= Forever Friends (brand) =

Teddy bear-themed brand of Hallmark Cards

Forever Friends is a brand of Hallmark Cards, based on a bear design. The Forever Friends bear can be found in 40 countries and in 15 languages. The bear was designed by artist Deborah Jones.

==History==

In 1987, artist Deborah Jones drew the first Forever Friends bear in her sketchbook. She approached Bath, Somerset based greeting cards publishers Andrew Brownsword, who agreed to release the bear design as a greeting card. The pair worked in a flat above a Chinese takeaway in Reading, Berkshire in the early 1980s:

I wanted to develop a teddy bear that appealed to adults as well as children.

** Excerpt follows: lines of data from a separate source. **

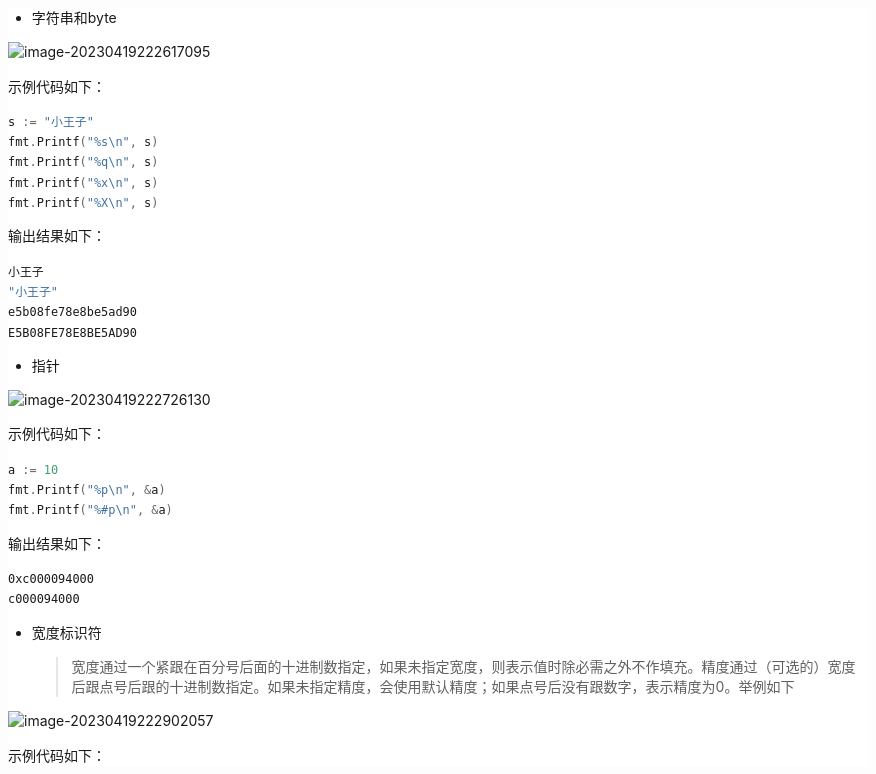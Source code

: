 

- 字符串和byte

![image-20230419222617095](https://zhangtq-blog.oss-cn-hangzhou.aliyuncs.com/content_picture/image-20230419222617095.png)



示例代码如下：

```go
s := "小王子"
fmt.Printf("%s\n", s)
fmt.Printf("%q\n", s)
fmt.Printf("%x\n", s)
fmt.Printf("%X\n", s)
```

输出结果如下：

```bash
小王子
"小王子"
e5b08fe78e8be5ad90
E5B08FE78E8BE5AD90
```



- 指针

![image-20230419222726130](https://zhangtq-blog.oss-cn-hangzhou.aliyuncs.com/content_picture/image-20230419222726130.png)



示例代码如下：

```go
a := 10
fmt.Printf("%p\n", &a)
fmt.Printf("%#p\n", &a)
```

输出结果如下：

```bash
0xc000094000
c000094000
```



- 宽度标识符

  > 宽度通过一个紧跟在百分号后面的十进制数指定，如果未指定宽度，则表示值时除必需之外不作填充。精度通过（可选的）宽度后跟点号后跟的十进制数指定。如果未指定精度，会使用默认精度；如果点号后没有跟数字，表示精度为0。举例如下



![image-20230419222902057](https://zhangtq-blog.oss-cn-hangzhou.aliyuncs.com/content_picture/image-20230419222902057.png)



示例代码如下：
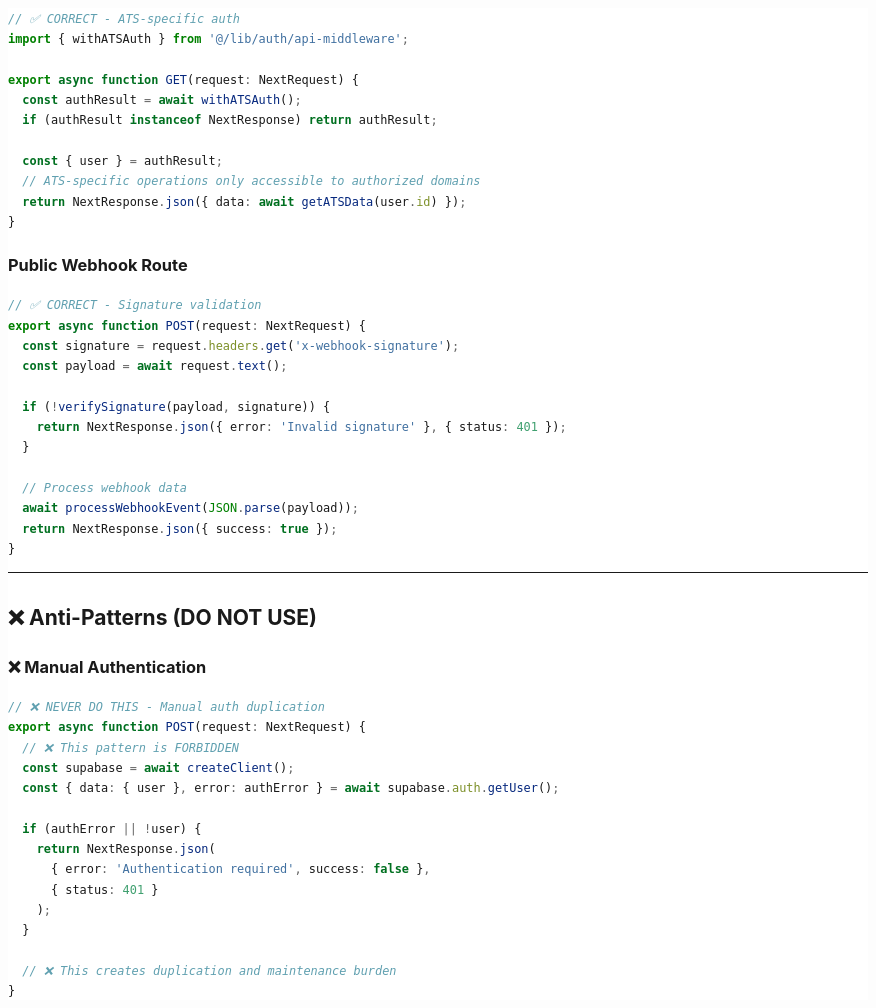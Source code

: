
 ```typescript
// ✅ CORRECT - ATS-specific auth
import { withATSAuth } from '@/lib/auth/api-middleware';

export async function GET(request: NextRequest) {
  const authResult = await withATSAuth();
  if (authResult instanceof NextResponse) return authResult;
  
  const { user } = authResult;
  // ATS-specific operations only accessible to authorized domains
  return NextResponse.json({ data: await getATSData(user.id) });
}
```

### **Public Webhook Route**

```typescript
// ✅ CORRECT - Signature validation
export async function POST(request: NextRequest) {
  const signature = request.headers.get('x-webhook-signature');
  const payload = await request.text();
  
  if (!verifySignature(payload, signature)) {
    return NextResponse.json({ error: 'Invalid signature' }, { status: 401 });
  }
  
  // Process webhook data
  await processWebhookEvent(JSON.parse(payload));
  return NextResponse.json({ success: true });
}
```

---

## ❌ **Anti-Patterns (DO NOT USE)**

### **❌ Manual Authentication**

```typescript
// ❌ NEVER DO THIS - Manual auth duplication
export async function POST(request: NextRequest) {
  // ❌ This pattern is FORBIDDEN
  const supabase = await createClient();
  const { data: { user }, error: authError } = await supabase.auth.getUser();
  
  if (authError || !user) {
    return NextResponse.json(
      { error: 'Authentication required', success: false },
      { status: 401 }
    );
  }
  
  // ❌ This creates duplication and maintenance burden
}
```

I based Forever Friends specifically on the teddy bear that Sebastian Flyte carried around in Brideshead Revisited. It became the bear found in the attic.

In 1989, the design was registered under the trademark Forever Friends.

In 1994 Andrew Brownsword Ltd was purchased by Hallmark Cards. Brownsword himself agreed to become the CEO of Hallmark Europe, while the new money allowed the whole of card design was updated to include a border.

In 1997 new sub-brand Between Friends was issued, focusing on children's cards. This was followed in 2000 by Blanc, a plain pencil on whitecard design focused on older people. This was also the last design set Deborah Jones worked on, as she retired from what was now Hallmark's Bath design studio.

In 2005, Forever Friends was relaunched with a water colour based look, textured paper on cards and a more modern font. By 2008, the range of cuddly toys had been supplemented by a range of digital downloads.

In 2011, the "Forever Friends Naturals" range was launched by Grace Cole Limited, taking the lovable bears as the face of a cute and cuddly range of natural skincare products for babies and children.

Jones also drew the Hoppy Street series, a rabbit that looked similar to Forever Friends bears.

The Forever Friends range included cards, postcards and stationery, plush bears, framed art, mugs and kitchenware, figurines and bed linen.

Some time around 2019-2020, production of Forever Friends plush bears ceased. Jones died in 2022.